Skjeggestad Norwegian
From a place name, derived from Norwegian skjegg "beard" and stad "town, place".
Stainthorpe English
Originally indicated a person from Staindrop, County Durham, England, derived from Old English stæner meaning "stony ground" and hop meaning "valley".
Stankiewicz Polish
From a diminutive of Stanisław.
Stephanidis Greek
Alternate transcription of Greek Στεφανίδης (see Stefanidis).
Stoppelbein German
Means "stump leg" from Middle Low German stoppel "stump" and bein "leg".
Summerfield English
Originally indicated the bearer was from a town of this name, derived from Old English sumor "summer" and feld "field".
Szczepański Polish
Derived from the given name Szczepan.
Tchaikovsky Russian
Alternate transcription of Russian Чайковский (see Chaykovsky).
Van Aalsburg Dutch
Means "from Aalsburg", which is possibly Adelsburg, composed of adal "noble" and burg "fortress".
Van Bokhoven Dutch
Means "from Bokhoven", a small town in the province of Noord-Brabant in the Netherlands. It means "goat yards" in Dutch.
Van Buggenum Dutch
Means "from Buggenum", a small town in the middle of the province of Limburg in the Netherlands.
Van den Akker Dutch
Means "from the field" in Dutch.
Van der Stoep Dutch
Means "from the paved entrance", from Dutch stoep meaning "paved porch at the entrance to a house".
Van de Vliert Dutch
Means "from the elderberry" in Dutch.
Van Hofwegen Dutch
Means "from Hofwegen", a town in the province of South Holland in the Netherlands, itself derived from Dutch hof "garden, courtyard" and weg "way, path, road".
Van Oirschot Dutch
Means "from Oirschot", a town in the province of Noord-Brabant in the Netherlands. It is possibly from Dutch oeros meaning "aurochs" and schoot meaning "projection (of land)".
Van Willigen Dutch
Means "from the willows", from Old Dutch wilga "willow".

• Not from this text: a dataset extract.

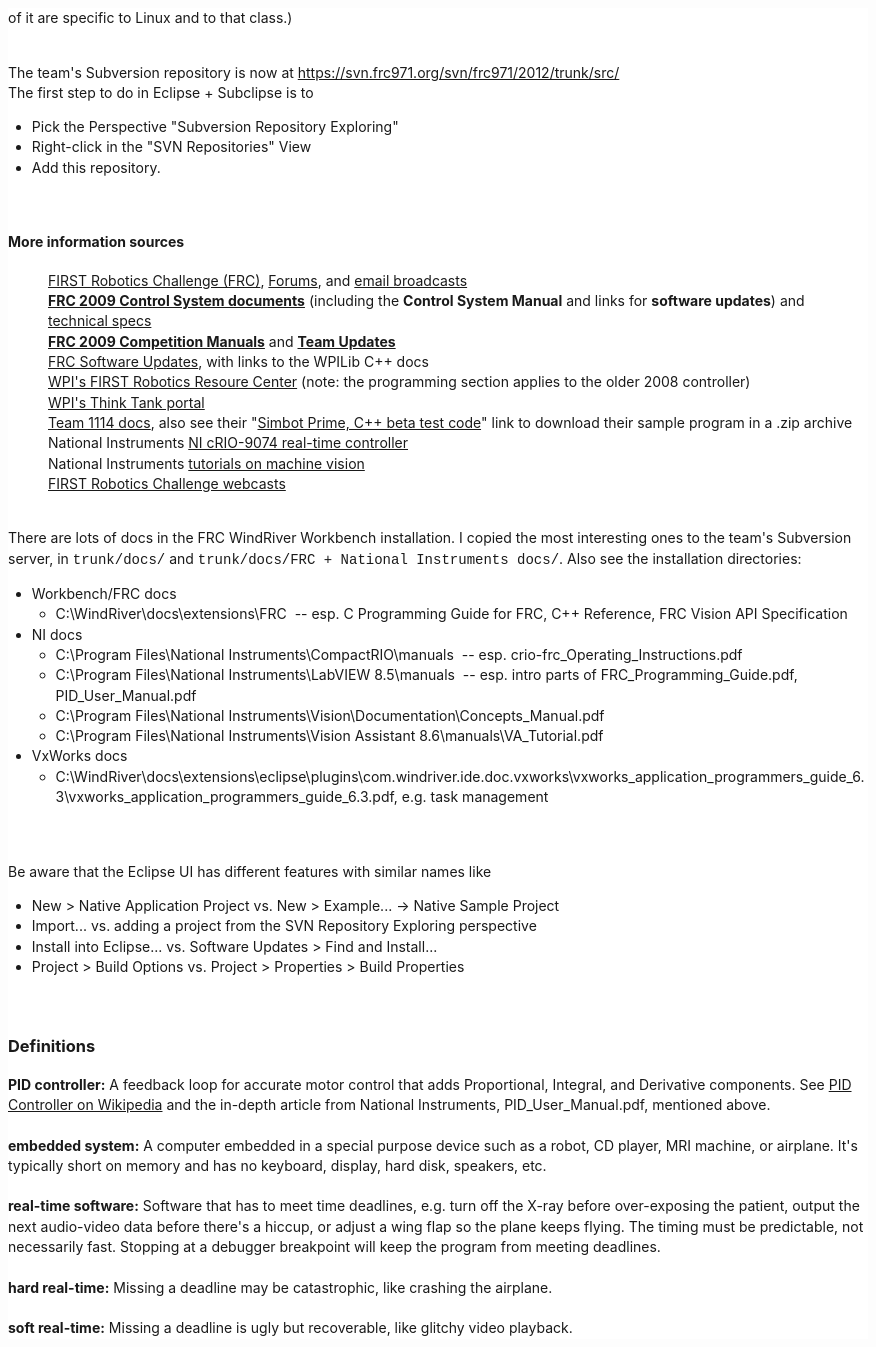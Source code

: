 of it are specific to Linux and to that class.)</div><ul></ul><div><br />The team's Subversion repository is now at <a href="https://svn.frc971.org/svn/frc971/2012/trunk/src/" target="_blank" rel="noopener">https://svn.frc971.org/svn/frc971/2012/trunk/src/</a></div><div>The first step to do in Eclipse + Subclipse is to</div><ul><li>Pick the Perspective "Subversion Repository Exploring"</li><li>Right-click in the "SVN Repositories" View</li><li>Add this repository.</li></ul><p> </p></div><h4>More information sources</h4><div style="margin-left: 40px;"><a id="jlt0" title="FIRST Robotics Challenge (FRC)" href="http://www.usfirst.org/community/frc/default.aspx?id=966">FIRST Robotics Challenge (FRC)</a>, <a id="iui." title="Forums" href="http://forums.usfirst.org/forumdisplay.php?f=743">Forums</a>, and <a id="hr6c" title="email broadcasts" href="http://www.usfirst.org/community/frc/content.aspx?id=6616">email broadcasts</a><br /><strong><a id="dzwz" title="FIRST 2009 Control System" href="http://www.usfirst.org/community/frc/content.aspx?id=10934">FRC 2009 Control System documents</a></strong> (including the <strong>Control System Manual</strong> and links for <strong>software updates</strong>) and <a id="cblu" title="technical specs" href="http://first.wpi.edu/FRC/cstechnical.html">technical specs</a><br /><strong><a id="gylc" title="FRC 2009 Competition Manuals" href="http://www.usfirst.org/community/frc/content.aspx?id=452">FRC 2009 Competition Manuals</a></strong> and <strong><a id="b9b2" title="Team Updates" href="http://www.usfirst.org/community/frc/content.aspx?id=450">Team Updates</a></strong><br /><a id="onfp" title="FRC Software Updates" href="http://first.wpi.edu/FRC/frcupdates.html">FRC Software Updates</a>, with links to the WPILib C++ docs<br /><a id="dw36" title="WPI's FIRST Robotics Resoure Center" href="http://first.wpi.edu/FRC/index.html">WPI's FIRST Robotics Resoure Center</a> (note: the programming section applies to the older 2008 controller)<br /><a id="rgr3" title="WPI's Think Tank portal" href="http://thinktank.wpi.edu/">WPI's Think Tank portal</a><br /><a id="ql8l" title="Team 1114 docs" href="http://www.simbotics.org/controls">Team 1114 docs</a>, also see their "<a id="hmil" title="Simbot Prime, C++ beta test code" href="http://www.simbotics.org/files/2009-controller/SimbotPrime.zip">Simbot Prime, C++ beta test code</a>" link to download their sample program in a .zip archive<br />National Instruments <a id="g070" title="NI cRIO-9074 real-time controller" href="http://sine.ni.com/nips/cds/view/p/lang/en/nid/203964">NI cRIO-9074 real-time controller</a><br />National Instruments <a id="iqou" title="tutorials on machine vision" href="http://zone.ni.com/devzone/fn/p/sn/n15:Tutorial,n16:en,n23:13">tutorials on machine vision</a><br /><a id="pimi" title="FIRST Robotics Challenge webcasts" href="http://robotics.nasa.gov/events/2009_frcwebcasts.php">FIRST Robotics Challenge webcasts</a></div><p><br />There are lots of docs in the FRC WindRiver Workbench installation. I copied the most interesting ones to the team's Subversion server, in <span style="font-family: Courier New;">trunk/docs/</span> and <span style="font-family: Courier New;">trunk/docs/FRC + National Instruments docs</span><span style="font-family: Courier New;">/</span>. Also see the installation directories:</p><ul><li>Workbench/FRC docs<ul><li>C:\WindRiver\docs\extensions\FRC  -- esp. C Programming Guide for FRC, C++ Reference, FRC Vision API Specification</li></ul></li><li>NI docs<ul><li>C:\Program Files\National Instruments\CompactRIO\manuals  -- esp. crio-frc_Operating_Instructions.pdf</li><li>C:\Program Files\National Instruments\LabVIEW 8.5\manuals  -- esp. intro parts of FRC_Programming_Guide.pdf, PID_User_Manual.pdf</li><li>C:\Program Files\National Instruments\Vision\Documentation\Concepts_Manual.pdf</li><li>C:\Program Files\National Instruments\Vision Assistant 8.6\manuals\VA_Tutorial.pdf</li></ul></li><li>VxWorks docs<ul><li>C:\WindRiver\docs\extensions\eclipse\plugins\com.windriver.ide.doc.vxworks\vxworks_application_programmers_guide_6.3\vxworks_application_programmers_guide_6.3.pdf, e.g. task management</li></ul></li></ul><p><br /><br />Be aware that the Eclipse UI has different features with similar names like</p><ul><li>New &gt; Native Application Project vs. New &gt; Example... -&gt; Native Sample Project</li><li>Import... vs. adding a project from the SVN Repository Exploring perspective</li><li>Install into Eclipse... vs. Software Updates &gt; Find and Install...</li><li>Project &gt; Build Options vs. Project &gt; Properties &gt; Build Properties</li></ul><p> </p><h3>Definitions</h3><p><strong>PID controller:</strong> A feedback loop for accurate motor control that adds Proportional, Integral, and Derivative components. See <a id="drvt" title="PID Controller on Wikipedia" href="http://en.wikipedia.org/wiki/PID_controller">PID Controller on Wikipedia</a> and the in-depth article from National Instruments, PID_User_Manual.pdf, mentioned above.<br /><br /><strong>embedded system:</strong> A computer embedded in a special purpose device such as a robot, CD player, MRI machine, or airplane. It's typically short on memory and has no keyboard, display, hard disk, speakers, etc.<br /><br /><strong>real-time software:</strong> Software that has to meet time deadlines, e.g. turn off the X-ray before over-exposing the patient, output the next audio-video data before there's a hiccup, or adjust a wing flap so the plane keeps flying. The timing must be predictable, not necessarily fast. Stopping at a debugger breakpoint will keep the program from meeting deadlines.<br /><br /><strong>hard real-time:</strong> Missing a deadline may be catastrophic, like crashing the airplane.<br /><br /><strong>soft real-time:</strong> Missing a deadline is ugly but recoverable, like glitchy video playback.</p></div></div></div>  </div>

Vemulakonda Indian, Telugu
Indicated a person from the city of Vemula in the state of Andhra Pradesh, India.
Ventimiglia Italian
From the name of the historical Italian city Ventimiglia, now near the French border, ultimately from Latin Albintimilium.
Vestergaard Danish
From a place name, derived from Danish vest "west" and gård "farm, yard".
Walentowicz Polish
Means "son of Walenty".
Walkenhorst German
Possibly derived from a German place name Falkenhorst, from Falken meaning "falcons" and Horst meaning "thicket".
Winogrodzki Polish
Polish cognate of Vinogradov.
Witherspoon English
Originally given to a person who dwelt near a sheep enclosure, from Middle English wether "sheep" and spong "strip of land".
Wyrzykowski Polish
Possibly from the Polish place name Wyrzyki, of uncertain meaning, maybe "away from the river".
Zilberstein Jewish
Ornamental name meaning "silver stone", from Yiddish זילבער (zilber) and שטיין (shtein), both of Germanic origin.
Zubizarreta Basque
Means "old bridge", from Basque zubia "bridge" and zahar "old". A famous bearer is the Spanish soccer player Andoni Zubizarreta (1961-).